> _WHAT TO WORK ON_
Omit every picture and output the rest of the records exactly as they are.

> _DATA TO EXAMINE_

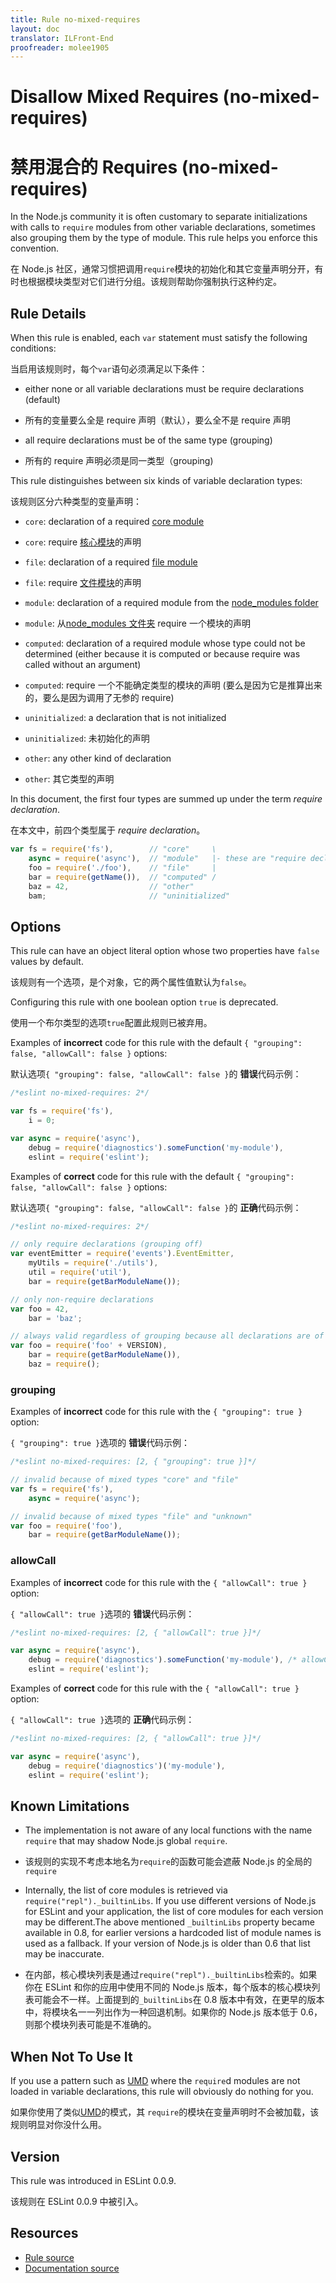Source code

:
 ```yaml
---
title: Rule no-mixed-requires
layout: doc
translator: ILFront-End
proofreader: molee1905
---
```

<!-- Note: No pull requests accepted for this file. See README.md in the root directory for details. -->

# Disallow Mixed Requires (no-mixed-requires)

# 禁用混合的 Requires (no-mixed-requires)

In the Node.js community it is often customary to separate initializations with calls to `require` modules from other variable declarations, sometimes also grouping them by the type of module. This rule helps you enforce this convention.

在 Node.js 社区，通常习惯把调用`require`模块的初始化和其它变量声明分开，有时也根据模块类型对它们进行分组。该规则帮助你强制执行这种约定。
 
## Rule Details

When this rule is enabled, each `var` statement must satisfy the following conditions:

当启用该规则时，每个`var`语句必须满足以下条件：

* either none or all variable declarations must be require declarations (default)

* 所有的变量要么全是 require 声明（默认），要么全不是 require 声明

* all require declarations must be of the same type (grouping)

* 所有的 require 声明必须是同一类型（grouping)

This rule distinguishes between six kinds of variable declaration types:

该规则区分六种类型的变量声明：

* `core`: declaration of a required [core module][1]

* `core`: require [核心模块][1]的声明

* `file`: declaration of a required [file module][2]

* `file`: require [文件模块][2]的声明

* `module`: declaration of a required module from the [node_modules folder][3]

* `module`: 从[node_modules 文件夹][3] require 一个模块的声明

* `computed`: declaration of a required module whose type could not be determined (either because it is computed or because require was called without an argument)

* `computed`: require 一个不能确定类型的模块的声明 (要么是因为它是推算出来的，要么是因为调用了无参的 require)

* `uninitialized`: a declaration that is not initialized

* `uninitialized`: 未初始化的声明

* `other`: any other kind of declaration

* `other`: 其它类型的声明

In this document, the first four types are summed up under the term *require declaration*.

在本文中，前四个类型属于 *require declaration*。

```js
var fs = require('fs'),        // "core"     \
    async = require('async'),  // "module"   |- these are "require declaration"s
    foo = require('./foo'),    // "file"     |
    bar = require(getName()),  // "computed" /
    baz = 42,                  // "other"
    bam;                       // "uninitialized"
```

## Options

This rule can have an object literal option whose two properties have `false` values by default.

该规则有一个选项，是个对象，它的两个属性值默认为`false`。

Configuring this rule with one boolean option `true` is deprecated.

使用一个布尔类型的选项`true`配置此规则已被弃用。

Examples of **incorrect** code for this rule with the default `{ "grouping": false, "allowCall": false }` options:

默认选项`{ "grouping": false, "allowCall": false }`的 **错误**代码示例：

```js
/*eslint no-mixed-requires: 2*/

var fs = require('fs'),
    i = 0;

var async = require('async'),
    debug = require('diagnostics').someFunction('my-module'),
    eslint = require('eslint');
```

Examples of **correct** code for this rule with the default `{ "grouping": false, "allowCall": false }` options:

默认选项`{ "grouping": false, "allowCall": false }`的 **正确**代码示例：

```js
/*eslint no-mixed-requires: 2*/

// only require declarations (grouping off)
var eventEmitter = require('events').EventEmitter,
    myUtils = require('./utils'),
    util = require('util'),
    bar = require(getBarModuleName());

// only non-require declarations
var foo = 42,
    bar = 'baz';

// always valid regardless of grouping because all declarations are of the same type
var foo = require('foo' + VERSION),
    bar = require(getBarModuleName()),
    baz = require();
```

### grouping

Examples of **incorrect** code for this rule with the `{ "grouping": true }` option:

`{ "grouping": true }`选项的 **错误**代码示例：

```js
/*eslint no-mixed-requires: [2, { "grouping": true }]*/

// invalid because of mixed types "core" and "file"
var fs = require('fs'),
    async = require('async');

// invalid because of mixed types "file" and "unknown"
var foo = require('foo'),
    bar = require(getBarModuleName());
```

### allowCall

Examples of **incorrect** code for this rule with the `{ "allowCall": true }` option:

`{ "allowCall": true }`选项的 **错误**代码示例：

```js
/*eslint no-mixed-requires: [2, { "allowCall": true }]*/

var async = require('async'),
    debug = require('diagnostics').someFunction('my-module'), /* allowCall doesn't allow calling any function */
    eslint = require('eslint');
```

Examples of **correct** code for this rule with the `{ "allowCall": true }` option:

`{ "allowCall": true }`选项的 **正确**代码示例：

```js
/*eslint no-mixed-requires: [2, { "allowCall": true }]*/

var async = require('async'),
    debug = require('diagnostics')('my-module'),
    eslint = require('eslint');
```

## Known Limitations

* The implementation is not aware of any local functions with the name `require` that may shadow Node.js global `require`.

* 该规则的实现不考虑本地名为`require`的函数可能会遮蔽 Node.js 的全局的`require`

* Internally, the list of core modules is retrieved via `require("repl")._builtinLibs`. If you use different versions of Node.js for ESLint and your application, the list of core modules for each version may be different.The above mentioned `_builtinLibs` property became available in 0.8, for earlier versions a hardcoded list of module names is used as a fallback. If your version of Node.js is older than 0.6 that list may be inaccurate.

* 在内部，核心模块列表是通过`require("repl")._builtinLibs`检索的。如果你在 ESLint 和你的应用中使用不同的 Node.js 版本，每个版本的核心模块列表可能会不一样。上面提到的`_builtinLibs`在 0.8 版本中有效，在更早的版本中，将模块名一一列出作为一种回退机制。如果你的 Node.js 版本低于 0.6，则那个模块列表可能是不准确的。

## When Not To Use It

If you use a pattern such as [UMD][4] where the `require`d modules are not loaded in variable declarations, this rule will obviously do nothing for you.

如果你使用了类似[UMD][4]的模式，其 `require`的模块在变量声明时不会被加载，该规则明显对你没什么用。

[1]: http://nodejs.org/api/modules.html#modules_core_modules
[2]: http://nodejs.org/api/modules.html#modules_file_modules
[3]: http://nodejs.org/api/modules.html#modules_loading_from_node_modules_folders
[4]: https://github.com/umdjs/umd

## Version

This rule was introduced in ESLint 0.0.9.

该规则在 ESLint 0.0.9 中被引入。

## Resources

* [Rule source](https://github.com/eslint/eslint/tree/master/lib/rules/no-mixed-requires.js)
* [Documentation source](https://github.com/eslint/eslint/tree/master/docs/rules/no-mixed-requires.md)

> _OUTPUT_
Source code

:
 ```yaml
---
title: Rule no-mixed-requires
layout: doc
translator: ILFront-End
proofreader: molee1905
---
```

<!-- Note: No pull requests accepted for this file. See README.md in the root directory for details. -->

# Disallow Mixed Requires (no-mixed-requires)

# 禁用混合的 Requires (no-mixed-requires)

In the Node.js community it is often customary to separate initializations with calls to `require` modules from other variable declarations, sometimes also grouping them by the type of module. This rule helps you enforce this convention.

在 Node.js 社区，通常习惯把调用`require`模块的初始化和其它变量声明分开，有时也根据模块类型对它们进行分组。该规则帮助你强制执行这种约定。
 
## Rule Details

When this rule is enabled, each `var` statement must satisfy the following conditions:

当启用该规则时，每个`var`语句必须满足以下条件：

* either none or all variable declarations must be require declarations (default)

* 所有的变量要么全是 require 声明（默认），要么全不是 require 声明

* all require declarations must be of the same type (grouping)

* 所有的 require 声明必须是同一类型（grouping)

This rule distinguishes between six kinds of variable declaration types:

该规则区分六种类型的变量声明：

* `core`: declaration of a required [core module][1]

* `core`: require [核心模块][1]的声明

* `file`: declaration of a required [file module][2]

* `file`: require [文件模块][2]的声明

* `module`: declaration of a required module from the [node_modules folder][3]

* `module`: 从[node_modules 文件夹][3] require 一个模块的声明

* `computed`: declaration of a required module whose type could not be determined (either because it is computed or because require was called without an argument)

* `computed`: require 一个不能确定类型的模块的声明 (要么是因为它是推算出来的，要么是因为调用了无参的 require)

* `uninitialized`: a declaration that is not initialized

* `uninitialized`: 未初始化的声明

* `other`: any other kind of declaration

* `other`: 其它类型的声明

In this document, the first four types are summed up under the term *require declaration*.

在本文中，前四个类型属于 *require declaration*。

```js
var fs = require('fs'),        // "core"     \
    async = require('async'),  // "module"   |- these are "require declaration"s
    foo = require('./foo'),    // "file"     |
    bar = require(getName()),  // "computed" /
    baz = 42,                  // "other"
    bam;                       // "uninitialized"
```

## Options

This rule can have an object literal option whose two properties have `false` values by default.

该规则有一个选项，是个对象，它的两个属性值默认为`false`。

Configuring this rule with one boolean option `true` is deprecated.

使用一个布尔类型的选项`true`配置此规则已被弃用。

Examples of **incorrect** code for this rule with the default `{ "grouping": false, "allowCall": false }` options:

默认选项`{ "grouping": false, "allowCall": false }`的 **错误**代码示例：

```js
/*eslint no-mixed-requires: 2*/

var fs = require('fs'),
    i = 0;

var async = require('async'),
    debug = require('diagnostics').someFunction('my-module'),
    eslint = require('eslint');
```

Examples of **correct** code for this rule with the default `{ "grouping": false, "allowCall": false }` options:

默认选项`{ "grouping": false, "allowCall": false }`的 **正确**代码示例：

```js
/*eslint no-mixed-requires: 2*/

// only require declarations (grouping off)
var eventEmitter = require('events').EventEmitter,
    myUtils = require('./utils'),
    util = require('util'),
    bar = require(getBarModuleName());

// only non-require declarations
var foo = 42,
    bar = 'baz';

// always valid regardless of grouping because all declarations are of the same type
var foo = require('foo' + VERSION),
    bar = require(getBarModuleName()),
    baz = require();
```

### grouping

Examples of **incorrect** code for this rule with the `{ "grouping": true }` option:

`{ "grouping": true }`选项的 **错误**代码示例：

```js
/*eslint no-mixed-requires: [2, { "grouping": true }]*/

// invalid because of mixed types "core" and "file"
var fs = require('fs'),
    async = require('async');

// invalid because of mixed types "file" and "unknown"
var foo = require('foo'),
    bar = require(getBarModuleName());
```

### allowCall

Examples of **incorrect** code for this rule with the `{ "allowCall": true }` option:

`{ "allowCall": true }`选项的 **错误**代码示例：

```js
/*eslint no-mixed-requires: [2, { "allowCall": true }]*/

var async = require('async'),
    debug = require('diagnostics').someFunction('my-module'), /* allowCall doesn't allow calling any function */
    eslint = require('eslint');
```

Examples of **correct** code for this rule with the `{ "allowCall": true }` option:

`{ "allowCall": true }`选项的 **正确**代码示例：

```js
/*eslint no-mixed-requires: [2, { "allowCall": true }]*/

var async = require('async'),
    debug = require('diagnostics')('my-module'),
    eslint = require('eslint');
```

## Known Limitations

* The implementation is not aware of any local functions with the name `require` that may shadow Node.js global `require`.

* 该规则的实现不考虑本地名为`require`的函数可能会遮蔽 Node.js 的全局的`require`

* Internally, the list of core modules is retrieved via `require("repl")._builtinLibs`. If you use different versions of Node.js for ESLint and your application, the list of core modules for each version may be different.The above mentioned `_builtinLibs` property became available in 0.8, for earlier versions a hardcoded list of module names is used as a fallback. If your version of Node.js is older than 0.6 that list may be inaccurate.

* 在内部，核心模块列表是通过`require("repl")._builtinLibs`检索的。如果你在 ESLint 和你的应用中使用不同的 Node.js 版本，每个版本的核心模块列表可能会不一样。上面提到的`_builtinLibs`在 0.8 版本中有效，在更早的版本中，将模块名一一列出作为一种回退机制。如果你的 Node.js 版本低于 0.6，则那个模块列表可能是不准确的。

## When Not To Use It

If you use a pattern such as [UMD][4] where the `require`d modules are not loaded in variable declarations, this rule will obviously do nothing for you.

如果你使用了类似[UMD][4]的模式，其 `require`的模块在变量声明时不会被加载，该规则明显对你没什么用。

[1]: http://nodejs.org/api/modules.html#modules_core_modules
[2]: http://nodejs.org/api/modules.html#modules_file_modules
[3]: http://nodejs.org/api/modules.html#modules_loading_from_node_modules_folders
[4]: https://github.com/umdjs/umd

## Version

This rule was introduced in ESLint 0.0.9.

该规则在 ESLint 0.0.9 中被引入。

## Resources

* [Rule source](https://github.com/eslint/eslint/tree/master/lib/rules/no-mixed-requires.js)
* [Documentation source](https://github.com/eslint/eslint/tree/master/docs/rules/no-mixed-requires.md)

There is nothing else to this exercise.